» AIM OF THE EXERCISE
Locate "先解释对AIGC的定义是正确" in the listing below, then output the line holding it and every line after it, exactly and with nothing else.
◆ ◆ ◆
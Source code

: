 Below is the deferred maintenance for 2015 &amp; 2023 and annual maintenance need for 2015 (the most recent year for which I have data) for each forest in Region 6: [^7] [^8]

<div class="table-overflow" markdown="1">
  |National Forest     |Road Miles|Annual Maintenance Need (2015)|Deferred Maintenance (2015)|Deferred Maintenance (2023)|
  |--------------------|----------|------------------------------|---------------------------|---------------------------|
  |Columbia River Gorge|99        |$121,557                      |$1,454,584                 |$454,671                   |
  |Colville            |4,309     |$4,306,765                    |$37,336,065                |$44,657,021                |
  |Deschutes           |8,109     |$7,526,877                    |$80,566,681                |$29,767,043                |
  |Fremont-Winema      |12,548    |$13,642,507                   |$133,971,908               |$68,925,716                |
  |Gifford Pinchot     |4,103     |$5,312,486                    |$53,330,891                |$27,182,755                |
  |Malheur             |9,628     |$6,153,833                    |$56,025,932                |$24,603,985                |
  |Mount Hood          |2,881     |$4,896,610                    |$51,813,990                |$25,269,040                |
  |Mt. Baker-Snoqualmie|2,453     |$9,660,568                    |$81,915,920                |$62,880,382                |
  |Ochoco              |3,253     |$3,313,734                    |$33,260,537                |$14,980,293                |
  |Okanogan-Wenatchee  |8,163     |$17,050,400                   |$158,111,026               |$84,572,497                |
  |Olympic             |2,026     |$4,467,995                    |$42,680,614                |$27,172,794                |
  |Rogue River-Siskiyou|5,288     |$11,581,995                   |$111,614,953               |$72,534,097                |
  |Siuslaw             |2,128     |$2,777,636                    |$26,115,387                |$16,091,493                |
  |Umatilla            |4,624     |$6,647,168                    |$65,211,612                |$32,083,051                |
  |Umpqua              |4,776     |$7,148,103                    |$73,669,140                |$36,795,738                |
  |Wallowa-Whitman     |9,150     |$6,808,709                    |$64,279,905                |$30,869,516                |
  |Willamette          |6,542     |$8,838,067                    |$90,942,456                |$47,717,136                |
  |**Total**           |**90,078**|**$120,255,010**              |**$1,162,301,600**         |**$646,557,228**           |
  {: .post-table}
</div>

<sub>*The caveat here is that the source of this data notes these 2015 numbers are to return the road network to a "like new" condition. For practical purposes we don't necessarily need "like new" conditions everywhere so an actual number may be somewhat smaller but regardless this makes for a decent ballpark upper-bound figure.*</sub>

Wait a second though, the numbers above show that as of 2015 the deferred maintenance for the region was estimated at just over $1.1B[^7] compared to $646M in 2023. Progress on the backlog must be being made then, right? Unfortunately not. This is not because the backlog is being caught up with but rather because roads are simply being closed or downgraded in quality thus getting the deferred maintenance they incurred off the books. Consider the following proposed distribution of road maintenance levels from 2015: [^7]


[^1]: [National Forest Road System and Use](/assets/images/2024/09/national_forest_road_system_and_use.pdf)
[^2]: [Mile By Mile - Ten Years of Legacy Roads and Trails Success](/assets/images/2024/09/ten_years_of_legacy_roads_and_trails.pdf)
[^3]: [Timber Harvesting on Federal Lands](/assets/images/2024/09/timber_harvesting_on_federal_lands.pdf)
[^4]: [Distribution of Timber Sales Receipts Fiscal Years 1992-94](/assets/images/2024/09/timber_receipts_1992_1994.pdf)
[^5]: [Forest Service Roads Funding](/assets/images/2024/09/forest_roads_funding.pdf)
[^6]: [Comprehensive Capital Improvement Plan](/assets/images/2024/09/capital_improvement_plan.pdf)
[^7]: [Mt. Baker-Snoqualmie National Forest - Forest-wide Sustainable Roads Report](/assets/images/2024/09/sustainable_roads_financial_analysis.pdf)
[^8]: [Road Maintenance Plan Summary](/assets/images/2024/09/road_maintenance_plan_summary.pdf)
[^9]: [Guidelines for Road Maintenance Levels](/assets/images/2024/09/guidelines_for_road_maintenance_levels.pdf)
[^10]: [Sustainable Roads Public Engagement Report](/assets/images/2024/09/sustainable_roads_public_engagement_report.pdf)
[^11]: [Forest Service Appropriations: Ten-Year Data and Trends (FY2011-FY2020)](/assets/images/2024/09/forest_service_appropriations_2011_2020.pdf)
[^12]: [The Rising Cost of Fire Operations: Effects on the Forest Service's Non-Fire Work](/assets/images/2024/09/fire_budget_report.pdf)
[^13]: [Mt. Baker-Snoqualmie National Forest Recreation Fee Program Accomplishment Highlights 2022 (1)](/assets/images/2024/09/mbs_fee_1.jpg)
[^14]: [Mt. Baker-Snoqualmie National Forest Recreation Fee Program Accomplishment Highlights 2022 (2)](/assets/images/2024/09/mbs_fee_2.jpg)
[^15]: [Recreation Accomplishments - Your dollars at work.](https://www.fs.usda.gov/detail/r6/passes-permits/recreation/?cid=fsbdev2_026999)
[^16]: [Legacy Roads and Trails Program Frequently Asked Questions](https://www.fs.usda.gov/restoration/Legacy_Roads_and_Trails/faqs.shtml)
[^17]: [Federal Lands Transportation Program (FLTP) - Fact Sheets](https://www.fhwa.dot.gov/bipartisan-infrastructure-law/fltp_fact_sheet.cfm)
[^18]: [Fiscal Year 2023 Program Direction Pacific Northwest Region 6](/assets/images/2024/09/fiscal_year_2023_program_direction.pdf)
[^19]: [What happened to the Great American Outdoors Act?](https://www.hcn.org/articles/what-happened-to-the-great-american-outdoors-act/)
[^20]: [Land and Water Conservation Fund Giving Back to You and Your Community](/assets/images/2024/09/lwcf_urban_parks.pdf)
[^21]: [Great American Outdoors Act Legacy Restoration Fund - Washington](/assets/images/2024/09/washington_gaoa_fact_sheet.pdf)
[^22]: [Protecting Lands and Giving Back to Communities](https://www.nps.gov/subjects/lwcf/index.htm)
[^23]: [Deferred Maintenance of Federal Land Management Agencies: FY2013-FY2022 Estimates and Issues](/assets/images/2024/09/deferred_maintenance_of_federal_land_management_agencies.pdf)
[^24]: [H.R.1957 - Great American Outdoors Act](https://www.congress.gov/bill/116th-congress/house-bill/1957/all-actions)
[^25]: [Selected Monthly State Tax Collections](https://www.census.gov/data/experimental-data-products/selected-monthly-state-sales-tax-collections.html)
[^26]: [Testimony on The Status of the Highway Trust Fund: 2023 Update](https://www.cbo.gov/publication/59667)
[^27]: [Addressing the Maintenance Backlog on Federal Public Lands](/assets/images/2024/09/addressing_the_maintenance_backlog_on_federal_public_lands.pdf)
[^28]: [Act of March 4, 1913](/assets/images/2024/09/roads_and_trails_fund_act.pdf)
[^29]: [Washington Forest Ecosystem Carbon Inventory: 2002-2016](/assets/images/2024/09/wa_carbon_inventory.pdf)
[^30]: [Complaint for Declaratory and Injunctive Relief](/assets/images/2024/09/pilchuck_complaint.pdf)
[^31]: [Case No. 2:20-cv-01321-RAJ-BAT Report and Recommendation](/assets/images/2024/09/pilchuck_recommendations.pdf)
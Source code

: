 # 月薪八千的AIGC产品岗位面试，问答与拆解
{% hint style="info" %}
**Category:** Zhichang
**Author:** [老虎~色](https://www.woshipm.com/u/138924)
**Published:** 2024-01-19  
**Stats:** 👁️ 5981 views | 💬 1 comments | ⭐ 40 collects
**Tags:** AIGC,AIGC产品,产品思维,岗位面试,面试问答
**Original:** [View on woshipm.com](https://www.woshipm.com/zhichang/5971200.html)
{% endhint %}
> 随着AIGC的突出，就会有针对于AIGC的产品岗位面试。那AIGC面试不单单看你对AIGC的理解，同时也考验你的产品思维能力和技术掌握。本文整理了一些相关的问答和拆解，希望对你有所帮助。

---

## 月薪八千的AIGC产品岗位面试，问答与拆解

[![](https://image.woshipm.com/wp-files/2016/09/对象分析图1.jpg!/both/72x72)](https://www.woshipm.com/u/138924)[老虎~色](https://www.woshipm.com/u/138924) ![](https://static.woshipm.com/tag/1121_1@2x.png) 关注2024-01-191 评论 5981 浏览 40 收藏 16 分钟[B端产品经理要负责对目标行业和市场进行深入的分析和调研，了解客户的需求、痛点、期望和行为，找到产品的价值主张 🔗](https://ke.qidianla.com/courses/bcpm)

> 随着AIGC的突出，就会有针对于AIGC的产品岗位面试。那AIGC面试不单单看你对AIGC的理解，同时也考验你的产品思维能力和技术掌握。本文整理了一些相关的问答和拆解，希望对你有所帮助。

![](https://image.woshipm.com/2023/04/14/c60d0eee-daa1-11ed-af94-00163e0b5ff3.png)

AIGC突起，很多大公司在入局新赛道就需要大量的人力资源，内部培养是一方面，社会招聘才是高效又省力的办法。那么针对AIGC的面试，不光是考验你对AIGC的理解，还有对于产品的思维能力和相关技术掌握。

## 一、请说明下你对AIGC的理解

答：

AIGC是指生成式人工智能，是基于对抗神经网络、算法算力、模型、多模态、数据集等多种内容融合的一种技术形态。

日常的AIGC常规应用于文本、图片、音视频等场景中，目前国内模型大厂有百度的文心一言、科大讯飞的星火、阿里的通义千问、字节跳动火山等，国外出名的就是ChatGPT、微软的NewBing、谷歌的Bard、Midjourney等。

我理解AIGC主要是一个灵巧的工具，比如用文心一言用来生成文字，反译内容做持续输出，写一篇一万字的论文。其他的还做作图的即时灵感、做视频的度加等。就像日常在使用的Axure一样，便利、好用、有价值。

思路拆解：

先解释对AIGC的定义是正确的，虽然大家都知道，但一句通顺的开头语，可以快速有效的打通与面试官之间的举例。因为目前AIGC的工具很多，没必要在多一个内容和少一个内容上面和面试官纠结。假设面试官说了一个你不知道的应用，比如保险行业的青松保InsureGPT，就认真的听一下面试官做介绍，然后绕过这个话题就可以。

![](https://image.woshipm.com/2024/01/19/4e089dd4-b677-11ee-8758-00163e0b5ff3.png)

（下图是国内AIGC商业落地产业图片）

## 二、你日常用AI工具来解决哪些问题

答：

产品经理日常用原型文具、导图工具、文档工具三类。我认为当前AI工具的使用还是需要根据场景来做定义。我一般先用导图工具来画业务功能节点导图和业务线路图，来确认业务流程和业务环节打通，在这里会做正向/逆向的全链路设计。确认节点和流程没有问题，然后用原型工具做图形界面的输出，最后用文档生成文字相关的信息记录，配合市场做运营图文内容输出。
◆ ◆ ◆
» EXERCISE OUTPUT
先解释对AIGC的定义是正确的，虽然大家都知道，但一句通顺的开头语，可以快速有效的打通与面试官之间的举例。因为目前AIGC的工具很多，没必要在多一个内容和少一个内容上面和面试官纠结。假设面试官说了一个你不知道的应用，比如保险行业的青松保InsureGPT，就认真的听一下面试官做介绍，然后绕过这个话题就可以。

![](https://image.woshipm.com/2024/01/19/4e089dd4-b677-11ee-8758-00163e0b5ff3.png)

（下图是国内AIGC商业落地产业图片）

## 二、你日常用AI工具来解决哪些问题

答：

产品经理日常用原型文具、导图工具、文档工具三类。我认为当前AI工具的使用还是需要根据场景来做定义。我一般先用导图工具来画业务功能节点导图和业务线路图，来确认业务流程和业务环节打通，在这里会做正向/逆向的全链路设计。确认节点和流程没有问题，然后用原型工具做图形界面的输出，最后用文档生成文字相关的信息记录，配合市场做运营图文内容输出。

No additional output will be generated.